Decision Date04 November 1907
Citation93 P. 478,41 Colo. 345
PartiesWICKHAM v. PEOPLE.
CourtColorado Supreme Court

Rehearing Denied Feb. 3, 1908.

Error to District Court, City and County of Denver; E. E. Armour Judge.

Peter Wickham was convicted of murder in the first degree, and he brings error. Affirmed.

Bailey and Caswell, JJ., dissenting.

Morrison & De Soto and Morrison & Bailey, for plaintiff in error.

William H. Dickson, Atty. Gen., and Samuel H. Thompson Jr., Asst Atty. Gen., for the People.

MAXWELL J.

Under an information charging murder, plaintiff in error was convicted of murder of the first degree, and sentenced to the penitentiary for life.

1. The court overruled a motion to quash the information, based upon the ground that the information was not supported by the affidavit of any person having knowledge of the commission of the offense, as required by section 1432h, 3 Mills' Ann St. Rev. Supp., the pertinent part of which is: 'BUT IF A PRELIMINARY EXAMINATION HAS NOT beEn had or when upon such examination the accused has been discharged, or when the affidavit or complaint upon which the examination has been held has not been delivered to the clerk of the proper court, the district attorney may, upon affidavit of any person who has knowledge of the commission of an offense, and who is a competent witness to testify in the case, setting forth the offense and the name of the person or persons charged with the commission thereof, upon being furnished with the names of the witnesses for the prosecution, by leave of court first had, file an information, and process shall forthwith issue thereon.' The affidavit was in conformity with the requirements of the statute. Where this is true, this court has held that an information cannot be attacked upon the ground that the party who verified it did not have personal knowledge of the commission of the offense charged. Holt v. People, 23 Colo. 1, 45 P. 374; Bergdahl v. People, 27 Colo. 302, 61 P. 228; Barr v. People, 30 Colo. 522, 71 P. 392; Overland C. M. Co. v. People, 32 Colo. 263, 75 P. 924, 105 Am.St.Rep. 74.

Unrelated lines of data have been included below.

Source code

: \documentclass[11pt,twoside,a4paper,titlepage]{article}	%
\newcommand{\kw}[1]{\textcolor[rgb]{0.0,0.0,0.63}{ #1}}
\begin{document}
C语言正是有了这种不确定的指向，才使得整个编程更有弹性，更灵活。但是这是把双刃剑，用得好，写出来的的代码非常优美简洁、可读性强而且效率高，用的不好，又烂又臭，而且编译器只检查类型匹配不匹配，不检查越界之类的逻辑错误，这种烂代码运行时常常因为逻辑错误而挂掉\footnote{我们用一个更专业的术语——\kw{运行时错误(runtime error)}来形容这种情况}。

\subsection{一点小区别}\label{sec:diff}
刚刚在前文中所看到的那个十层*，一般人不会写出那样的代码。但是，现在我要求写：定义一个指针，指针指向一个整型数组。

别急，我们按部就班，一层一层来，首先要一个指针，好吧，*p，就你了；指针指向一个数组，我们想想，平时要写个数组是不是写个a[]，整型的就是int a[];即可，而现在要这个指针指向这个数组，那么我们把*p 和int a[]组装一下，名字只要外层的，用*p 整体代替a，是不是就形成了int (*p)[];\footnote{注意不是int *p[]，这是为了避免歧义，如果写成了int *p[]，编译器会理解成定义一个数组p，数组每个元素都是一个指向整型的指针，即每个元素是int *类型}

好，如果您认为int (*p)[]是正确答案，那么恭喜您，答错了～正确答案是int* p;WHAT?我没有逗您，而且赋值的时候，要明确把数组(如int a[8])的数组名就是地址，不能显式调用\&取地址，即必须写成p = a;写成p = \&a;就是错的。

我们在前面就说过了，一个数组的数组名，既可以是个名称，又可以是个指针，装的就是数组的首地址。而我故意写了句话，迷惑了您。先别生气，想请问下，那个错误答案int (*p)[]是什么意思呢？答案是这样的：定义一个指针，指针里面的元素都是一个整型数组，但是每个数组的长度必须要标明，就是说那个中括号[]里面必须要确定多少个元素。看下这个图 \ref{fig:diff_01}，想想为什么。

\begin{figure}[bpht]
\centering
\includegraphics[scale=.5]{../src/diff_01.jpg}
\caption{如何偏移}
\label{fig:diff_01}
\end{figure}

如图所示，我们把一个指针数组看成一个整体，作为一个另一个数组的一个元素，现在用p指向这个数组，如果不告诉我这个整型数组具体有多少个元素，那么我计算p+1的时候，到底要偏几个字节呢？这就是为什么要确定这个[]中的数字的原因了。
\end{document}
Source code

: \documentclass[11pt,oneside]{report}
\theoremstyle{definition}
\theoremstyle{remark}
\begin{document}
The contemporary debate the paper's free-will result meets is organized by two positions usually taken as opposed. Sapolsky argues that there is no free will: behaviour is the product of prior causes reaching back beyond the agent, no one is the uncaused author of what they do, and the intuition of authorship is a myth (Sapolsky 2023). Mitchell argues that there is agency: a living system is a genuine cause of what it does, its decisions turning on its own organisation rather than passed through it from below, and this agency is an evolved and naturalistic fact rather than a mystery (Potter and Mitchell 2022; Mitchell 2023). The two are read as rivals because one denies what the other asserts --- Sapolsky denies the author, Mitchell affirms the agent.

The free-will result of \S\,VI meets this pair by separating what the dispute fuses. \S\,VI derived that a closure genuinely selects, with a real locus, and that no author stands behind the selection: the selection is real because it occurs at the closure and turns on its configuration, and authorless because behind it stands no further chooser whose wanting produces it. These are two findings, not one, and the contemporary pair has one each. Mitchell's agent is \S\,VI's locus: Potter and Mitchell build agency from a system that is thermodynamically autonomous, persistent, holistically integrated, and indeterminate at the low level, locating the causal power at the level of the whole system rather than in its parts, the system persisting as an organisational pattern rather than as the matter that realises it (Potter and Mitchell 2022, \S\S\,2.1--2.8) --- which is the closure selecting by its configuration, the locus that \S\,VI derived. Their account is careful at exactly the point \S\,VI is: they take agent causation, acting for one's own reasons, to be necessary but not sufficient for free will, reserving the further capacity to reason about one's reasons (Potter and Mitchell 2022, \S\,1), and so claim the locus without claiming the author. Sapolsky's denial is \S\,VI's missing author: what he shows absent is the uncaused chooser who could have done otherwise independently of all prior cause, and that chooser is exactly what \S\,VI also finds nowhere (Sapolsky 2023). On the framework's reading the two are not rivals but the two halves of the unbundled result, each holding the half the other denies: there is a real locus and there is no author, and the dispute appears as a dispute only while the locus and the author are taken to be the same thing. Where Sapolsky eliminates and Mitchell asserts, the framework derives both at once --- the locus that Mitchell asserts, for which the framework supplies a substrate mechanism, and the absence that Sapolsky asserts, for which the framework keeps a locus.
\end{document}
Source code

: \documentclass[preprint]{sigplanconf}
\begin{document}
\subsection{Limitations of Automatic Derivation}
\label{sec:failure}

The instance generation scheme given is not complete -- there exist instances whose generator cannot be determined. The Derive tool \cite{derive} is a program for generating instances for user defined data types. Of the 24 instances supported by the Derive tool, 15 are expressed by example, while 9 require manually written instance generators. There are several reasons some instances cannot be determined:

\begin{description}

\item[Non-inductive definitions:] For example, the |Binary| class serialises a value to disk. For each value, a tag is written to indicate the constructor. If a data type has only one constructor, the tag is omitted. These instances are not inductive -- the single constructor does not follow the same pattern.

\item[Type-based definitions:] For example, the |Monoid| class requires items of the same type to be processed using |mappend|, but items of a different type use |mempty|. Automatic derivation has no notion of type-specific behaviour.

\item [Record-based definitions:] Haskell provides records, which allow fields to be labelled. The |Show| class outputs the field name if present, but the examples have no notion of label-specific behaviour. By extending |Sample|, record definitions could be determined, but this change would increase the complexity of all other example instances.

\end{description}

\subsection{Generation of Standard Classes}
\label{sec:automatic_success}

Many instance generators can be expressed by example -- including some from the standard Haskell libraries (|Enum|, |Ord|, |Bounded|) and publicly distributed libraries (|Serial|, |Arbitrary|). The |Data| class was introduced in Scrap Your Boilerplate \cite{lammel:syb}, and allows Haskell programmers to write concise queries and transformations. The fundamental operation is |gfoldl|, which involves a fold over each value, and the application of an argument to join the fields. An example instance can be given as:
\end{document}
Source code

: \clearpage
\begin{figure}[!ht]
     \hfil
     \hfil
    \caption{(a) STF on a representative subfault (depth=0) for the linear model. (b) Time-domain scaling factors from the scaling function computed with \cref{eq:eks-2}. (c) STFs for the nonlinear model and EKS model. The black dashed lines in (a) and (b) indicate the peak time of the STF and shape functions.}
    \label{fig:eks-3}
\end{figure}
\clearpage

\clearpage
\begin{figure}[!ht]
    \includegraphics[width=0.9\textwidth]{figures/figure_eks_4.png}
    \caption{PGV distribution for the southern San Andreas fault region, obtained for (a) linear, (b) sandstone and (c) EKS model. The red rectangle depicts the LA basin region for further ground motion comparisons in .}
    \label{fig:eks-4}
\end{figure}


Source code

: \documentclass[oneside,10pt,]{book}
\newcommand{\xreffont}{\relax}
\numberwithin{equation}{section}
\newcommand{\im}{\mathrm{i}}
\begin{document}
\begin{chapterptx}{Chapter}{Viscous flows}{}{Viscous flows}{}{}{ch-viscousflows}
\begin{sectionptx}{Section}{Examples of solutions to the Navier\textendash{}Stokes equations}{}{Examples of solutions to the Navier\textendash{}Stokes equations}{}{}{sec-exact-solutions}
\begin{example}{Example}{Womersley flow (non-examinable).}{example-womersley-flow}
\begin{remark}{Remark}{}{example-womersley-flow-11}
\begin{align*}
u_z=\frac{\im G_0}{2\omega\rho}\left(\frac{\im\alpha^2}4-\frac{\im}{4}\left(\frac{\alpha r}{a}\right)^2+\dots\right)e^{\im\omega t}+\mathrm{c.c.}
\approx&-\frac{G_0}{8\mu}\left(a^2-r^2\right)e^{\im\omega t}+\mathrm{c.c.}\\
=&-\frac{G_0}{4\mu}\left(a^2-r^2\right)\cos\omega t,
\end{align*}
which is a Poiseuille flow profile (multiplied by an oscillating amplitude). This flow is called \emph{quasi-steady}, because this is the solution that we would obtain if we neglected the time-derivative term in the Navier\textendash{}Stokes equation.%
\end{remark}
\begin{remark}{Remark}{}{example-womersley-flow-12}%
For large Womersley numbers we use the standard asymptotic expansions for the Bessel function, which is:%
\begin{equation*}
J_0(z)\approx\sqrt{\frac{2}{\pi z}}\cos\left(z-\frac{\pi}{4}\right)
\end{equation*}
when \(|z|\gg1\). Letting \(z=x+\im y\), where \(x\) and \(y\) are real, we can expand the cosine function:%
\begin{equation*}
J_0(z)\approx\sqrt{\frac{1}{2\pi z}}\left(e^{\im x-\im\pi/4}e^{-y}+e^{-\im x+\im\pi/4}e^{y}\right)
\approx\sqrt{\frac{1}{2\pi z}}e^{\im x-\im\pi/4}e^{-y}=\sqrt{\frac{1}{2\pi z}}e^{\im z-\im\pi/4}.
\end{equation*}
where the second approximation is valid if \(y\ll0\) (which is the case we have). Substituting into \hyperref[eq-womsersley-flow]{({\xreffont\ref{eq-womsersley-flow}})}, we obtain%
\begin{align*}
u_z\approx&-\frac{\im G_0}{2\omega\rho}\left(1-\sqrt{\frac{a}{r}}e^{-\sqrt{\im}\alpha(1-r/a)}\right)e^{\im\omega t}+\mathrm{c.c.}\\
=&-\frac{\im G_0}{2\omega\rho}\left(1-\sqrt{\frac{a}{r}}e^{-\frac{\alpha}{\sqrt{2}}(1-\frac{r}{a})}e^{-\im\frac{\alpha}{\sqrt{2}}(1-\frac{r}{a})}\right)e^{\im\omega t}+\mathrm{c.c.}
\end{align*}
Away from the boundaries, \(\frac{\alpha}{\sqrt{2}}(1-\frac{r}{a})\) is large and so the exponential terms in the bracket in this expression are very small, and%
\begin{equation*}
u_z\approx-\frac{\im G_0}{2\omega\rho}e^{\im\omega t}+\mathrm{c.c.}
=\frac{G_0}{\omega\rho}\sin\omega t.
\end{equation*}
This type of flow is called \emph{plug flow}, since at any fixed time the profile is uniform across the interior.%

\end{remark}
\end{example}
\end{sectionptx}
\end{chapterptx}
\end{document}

2. Over the objection of plaintiff in error, the day proceeding the day the case was set for trial the district attorney by order of court was permitted to indorse upon the information the names of additional witnesses for the people. This is claimed to be error upon the ground that the witnesses whose names were so indorsed were known to the district attorney at and before the time the information was filed. Section 1432b, 3 Mills' Ann. St. Rev. Supp., referring to the duty of the district attorney in this behalf, provides: 'He shall indorse thereon the names of such witnesses as are known to him at the time of filing the same, and shall also indorse upon such information the names of such other witnesses as may become known to him before the trial at such time as the court may, by rule or otherwise, prescribe; but this shall not preclude the calling of witnesses whose names or the materiality of whose testimony are first learned by the district attorney upon the trial.' Three classes of witnesses are designated by the statute--those known to the district attorney at the time of filing the information, those who shall become known before the trial, and those whose names or the materiality of whose testimony are first learned upon the trial. That this statute is mandatory cannot be doubted. It is the duty of the district attorney to comply with it. Justice to the accused demands such compliance, so that he may be fully advised of those who will confront him as witnesses at the trial. No application for a continuance was made, and no showing of surprise or prejudice was made, by plaintiff in error, by reason of the action complained of, and there is no such contention here. Plaintiff in error may have been fully advised as to what the witnesses would testify to, their character, and all other matters desirable for him to know. Under this condition we cannot say that the action of the court was reversible error. Boykin v. People, 22 Colo. 496, 498, 45 P. 419.

3. It is urged that error was committed in allowing the district attorney to ask a witness leading questions. It appears that the witness had made a previous statement to the district attorney, a portion of which he was attempting to conceal, to the surprise of the district attorney. The questions to which objections were made were propounded for the purpose of refreshing the recollection of the witness. In Babcock v. People, 13 Colo. 515, 520, 22 P. 817, 819, in discussing this subject, it is said: 'Under such circumstances, where a party is really taken by surprise at the conduct of his own witness, it is in the discretion, and is often the duty, of the trial court to allow a party to put leading questions to his own witness, as the only means of preventing an unwilling witness from concealing the truth by unsatisfactory or evasive answers; and in extreme cases, where it is apparent that a witness is giving testimony contrary to the reasonable expectation of the party calling him, such party should be allowed to cross-examine such witness for the purpose of refreshing his recollection, with the view of modifying his testimony or of revealing his real animus in the case.' In Hickory v. U.S., 151 U.S. 303, 14 S.Ct. 334, 38 L.Ed. 170, the court said: 'When a party is taken by surprise by the evidence of his witness, the latter may be interrogated as to inconsistent statements previously made by him for the purpose of refreshing his recollection and inducing him to correct his testimony.' The court committed no error in overruling the objections to the questions.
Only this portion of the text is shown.